- _Task statement_
Your answer must be an exact copy of the lines below, from the first through the one with "Join the [community", with no pictures.

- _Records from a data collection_
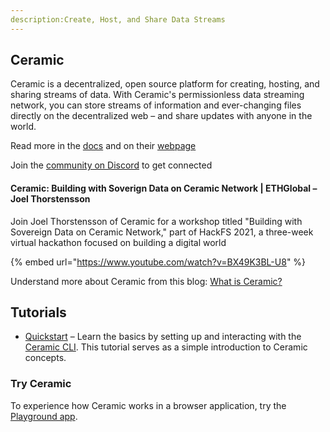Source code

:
 ```yaml
---
description:Create, Host, and Share Data Streams
---
```


## Ceramic

Ceramic is a decentralized, open source platform for creating, hosting, and sharing streams of data. With Ceramic's permissionless data streaming network, you can store streams of information and ever-changing files directly on the decentralized web – and share updates with anyone in the world.

Read more in the [docs](https://developers.ceramic.network/learn/welcome/) and on their [webpage](https://ceramic.network/)

Join the [community on Discord](https://discord.com/invite/6VRZpGP) to get connected

#### Ceramic: Building with Soverign Data on Ceramic Network | ETHGlobal – Joel Thorstensson
Join Joel Thorstensson of Ceramic for a workshop titled "Building with Sovereign Data on Ceramic Network," part of HackFS 2021, a three-week virtual hackathon focused on building a digital world

{% embed url="https://www.youtube.com/watch?v=BX49K3BL-U8" %}

Understand more about Ceramic from this blog: [What is Ceramic?](https://blog.ceramic.network/what-is-ceramic/)

## Tutorials
* [Quickstart](https://developers.ceramic.network/build/cli/quick-start/) – Learn the basics by setting up and interacting with the [Ceramic CLI](https://developers.ceramic.network/build/cli/installation/). This tutorial serves as a simple introduction to Ceramic concepts.

### Try Ceramic
To experience how Ceramic works in a browser application, try the [Playground app](https://ceramicstudio.github.io/web-playground/).
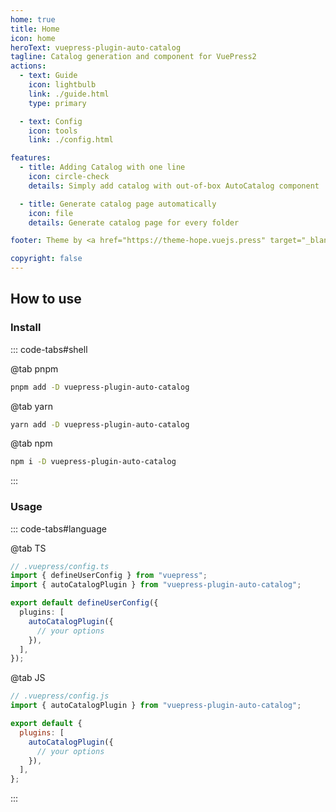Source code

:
 ```yaml
---
home: true
title: Home
icon: home
heroText: vuepress-plugin-auto-catalog
tagline: Catalog generation and component for VuePress2
actions:
  - text: Guide
    icon: lightbulb
    link: ./guide.html
    type: primary

  - text: Config
    icon: tools
    link: ./config.html

features:
  - title: Adding Catalog with one line
    icon: circle-check
    details: Simply add catalog with out-of-box AutoCatalog component

  - title: Generate catalog page automatically
    icon: file
    details: Generate catalog page for every folder

footer: Theme by <a href="https://theme-hope.vuejs.press" target="_blank">VuePress Theme Hope</a> | MIT Licensed, Copyright © 2019-present Mr.Hope

copyright: false
---
```


## How to use

### Install

::: code-tabs#shell

@tab pnpm

```bash
pnpm add -D vuepress-plugin-auto-catalog
```

@tab yarn

```bash
yarn add -D vuepress-plugin-auto-catalog
```

@tab npm

```bash
npm i -D vuepress-plugin-auto-catalog
```

:::

### Usage

::: code-tabs#language

@tab TS

```ts
// .vuepress/config.ts
import { defineUserConfig } from "vuepress";
import { autoCatalogPlugin } from "vuepress-plugin-auto-catalog";

export default defineUserConfig({
  plugins: [
    autoCatalogPlugin({
      // your options
    }),
  ],
});
```

@tab JS

```js
// .vuepress/config.js
import { autoCatalogPlugin } from "vuepress-plugin-auto-catalog";

export default {
  plugins: [
    autoCatalogPlugin({
      // your options
    }),
  ],
};
```

:::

- _Expected output_
Source code

:
 ```yaml
---
description:Create, Host, and Share Data Streams
---
```


## Ceramic

Ceramic is a decentralized, open source platform for creating, hosting, and sharing streams of data. With Ceramic's permissionless data streaming network, you can store streams of information and ever-changing files directly on the decentralized web – and share updates with anyone in the world.

Read more in the [docs](https://developers.ceramic.network/learn/welcome/) and on their [webpage](https://ceramic.network/)

Join the [community on Discord](https://discord.com/invite/6VRZpGP) to get connected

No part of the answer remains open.